Of the lines listed below, return exactly those that run from the line containing "#sendto(...)/recvfrom(...)" through the line containing "ssize_t sendto(int sockfd, const", both included.

═════ Provided entries ═════

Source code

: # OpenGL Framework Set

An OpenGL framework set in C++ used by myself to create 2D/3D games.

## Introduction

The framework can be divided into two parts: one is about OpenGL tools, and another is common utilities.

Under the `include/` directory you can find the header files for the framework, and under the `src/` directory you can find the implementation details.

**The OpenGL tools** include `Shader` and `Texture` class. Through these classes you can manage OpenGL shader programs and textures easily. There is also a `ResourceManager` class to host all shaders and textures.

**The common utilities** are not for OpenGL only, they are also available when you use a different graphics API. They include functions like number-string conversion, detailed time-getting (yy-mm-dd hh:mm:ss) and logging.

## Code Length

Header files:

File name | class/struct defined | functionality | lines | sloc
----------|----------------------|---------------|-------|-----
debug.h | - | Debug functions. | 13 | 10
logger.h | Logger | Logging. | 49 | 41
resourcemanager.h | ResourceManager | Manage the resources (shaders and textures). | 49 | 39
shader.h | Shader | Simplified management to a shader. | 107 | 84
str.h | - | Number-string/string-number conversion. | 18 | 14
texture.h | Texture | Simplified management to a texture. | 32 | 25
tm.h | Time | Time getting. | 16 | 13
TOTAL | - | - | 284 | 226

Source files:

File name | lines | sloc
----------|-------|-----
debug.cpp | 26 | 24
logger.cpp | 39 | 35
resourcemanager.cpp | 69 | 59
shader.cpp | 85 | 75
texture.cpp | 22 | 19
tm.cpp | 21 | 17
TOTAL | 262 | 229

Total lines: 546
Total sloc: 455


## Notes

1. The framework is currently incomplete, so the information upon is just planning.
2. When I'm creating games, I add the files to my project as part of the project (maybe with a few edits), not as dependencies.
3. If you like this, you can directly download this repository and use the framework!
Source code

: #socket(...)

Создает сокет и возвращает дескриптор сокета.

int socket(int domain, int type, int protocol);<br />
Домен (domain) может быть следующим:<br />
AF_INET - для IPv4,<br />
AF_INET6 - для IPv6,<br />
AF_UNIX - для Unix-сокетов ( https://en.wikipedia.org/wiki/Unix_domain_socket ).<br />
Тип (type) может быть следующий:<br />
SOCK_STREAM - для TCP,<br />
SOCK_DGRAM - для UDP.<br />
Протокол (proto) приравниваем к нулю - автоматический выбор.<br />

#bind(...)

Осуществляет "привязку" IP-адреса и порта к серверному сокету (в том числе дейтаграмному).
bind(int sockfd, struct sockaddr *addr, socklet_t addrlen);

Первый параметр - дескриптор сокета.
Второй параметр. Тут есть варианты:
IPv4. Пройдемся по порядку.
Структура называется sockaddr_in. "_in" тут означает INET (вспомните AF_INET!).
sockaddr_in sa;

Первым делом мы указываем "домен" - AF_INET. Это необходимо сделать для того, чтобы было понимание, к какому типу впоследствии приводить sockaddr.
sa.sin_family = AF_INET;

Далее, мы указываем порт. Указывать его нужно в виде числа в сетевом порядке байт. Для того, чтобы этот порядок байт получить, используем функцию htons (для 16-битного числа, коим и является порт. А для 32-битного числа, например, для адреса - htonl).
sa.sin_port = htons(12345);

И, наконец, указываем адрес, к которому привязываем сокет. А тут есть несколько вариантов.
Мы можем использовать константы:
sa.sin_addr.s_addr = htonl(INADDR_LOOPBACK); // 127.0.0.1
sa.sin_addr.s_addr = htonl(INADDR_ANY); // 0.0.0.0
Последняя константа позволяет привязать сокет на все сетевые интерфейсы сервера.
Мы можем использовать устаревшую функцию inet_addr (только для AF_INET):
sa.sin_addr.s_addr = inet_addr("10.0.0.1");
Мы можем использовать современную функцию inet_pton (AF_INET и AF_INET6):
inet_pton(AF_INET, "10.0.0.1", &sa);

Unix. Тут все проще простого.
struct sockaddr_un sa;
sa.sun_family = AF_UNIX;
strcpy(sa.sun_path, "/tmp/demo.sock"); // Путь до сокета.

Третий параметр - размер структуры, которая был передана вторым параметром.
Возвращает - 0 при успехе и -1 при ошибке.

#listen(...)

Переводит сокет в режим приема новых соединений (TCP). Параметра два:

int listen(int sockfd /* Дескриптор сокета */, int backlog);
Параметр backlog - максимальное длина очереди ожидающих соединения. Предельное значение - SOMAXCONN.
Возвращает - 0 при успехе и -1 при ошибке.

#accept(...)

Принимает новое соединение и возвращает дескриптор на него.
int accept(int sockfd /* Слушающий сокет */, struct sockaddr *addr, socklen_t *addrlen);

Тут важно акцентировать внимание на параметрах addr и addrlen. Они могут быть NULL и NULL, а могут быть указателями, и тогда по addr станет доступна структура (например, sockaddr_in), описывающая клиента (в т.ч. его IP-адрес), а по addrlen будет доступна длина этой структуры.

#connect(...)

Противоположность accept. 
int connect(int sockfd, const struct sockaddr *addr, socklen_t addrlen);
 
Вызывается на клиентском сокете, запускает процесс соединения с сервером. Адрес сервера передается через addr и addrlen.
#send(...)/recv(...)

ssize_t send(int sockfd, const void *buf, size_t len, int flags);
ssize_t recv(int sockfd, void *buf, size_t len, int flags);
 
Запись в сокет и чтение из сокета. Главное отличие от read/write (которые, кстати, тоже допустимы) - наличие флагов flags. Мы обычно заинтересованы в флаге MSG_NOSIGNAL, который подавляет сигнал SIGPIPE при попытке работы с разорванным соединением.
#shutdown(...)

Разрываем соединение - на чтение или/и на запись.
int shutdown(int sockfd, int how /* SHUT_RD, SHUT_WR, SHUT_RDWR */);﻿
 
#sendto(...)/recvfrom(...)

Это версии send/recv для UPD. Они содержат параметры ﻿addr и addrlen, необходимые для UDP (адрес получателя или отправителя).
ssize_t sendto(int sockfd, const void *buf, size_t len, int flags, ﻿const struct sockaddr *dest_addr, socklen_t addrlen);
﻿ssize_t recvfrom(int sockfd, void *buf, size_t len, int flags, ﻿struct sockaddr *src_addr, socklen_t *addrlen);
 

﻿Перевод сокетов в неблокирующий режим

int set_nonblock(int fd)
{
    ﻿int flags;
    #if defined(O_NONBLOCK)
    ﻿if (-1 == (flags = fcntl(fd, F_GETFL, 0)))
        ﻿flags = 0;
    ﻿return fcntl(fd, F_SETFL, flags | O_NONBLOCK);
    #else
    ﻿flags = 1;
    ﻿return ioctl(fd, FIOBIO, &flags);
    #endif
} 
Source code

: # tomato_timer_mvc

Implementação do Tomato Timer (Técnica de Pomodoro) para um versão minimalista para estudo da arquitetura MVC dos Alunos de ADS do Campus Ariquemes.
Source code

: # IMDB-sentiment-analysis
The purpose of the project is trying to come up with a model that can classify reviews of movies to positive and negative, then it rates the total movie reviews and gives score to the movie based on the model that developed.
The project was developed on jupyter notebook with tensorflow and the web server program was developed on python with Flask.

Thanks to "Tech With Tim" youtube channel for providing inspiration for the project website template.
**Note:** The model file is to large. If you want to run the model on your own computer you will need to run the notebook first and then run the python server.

═════

**Written response**.
#sendto(...)/recvfrom(...)

Это версии send/recv для UPD. Они содержат параметры ﻿addr и addrlen, необходимые для UDP (адрес получателя или отправителя).
ssize_t sendto(int sockfd, const void *buf, size_t len, int flags, ﻿const struct sockaddr *dest_addr, socklen_t addrlen);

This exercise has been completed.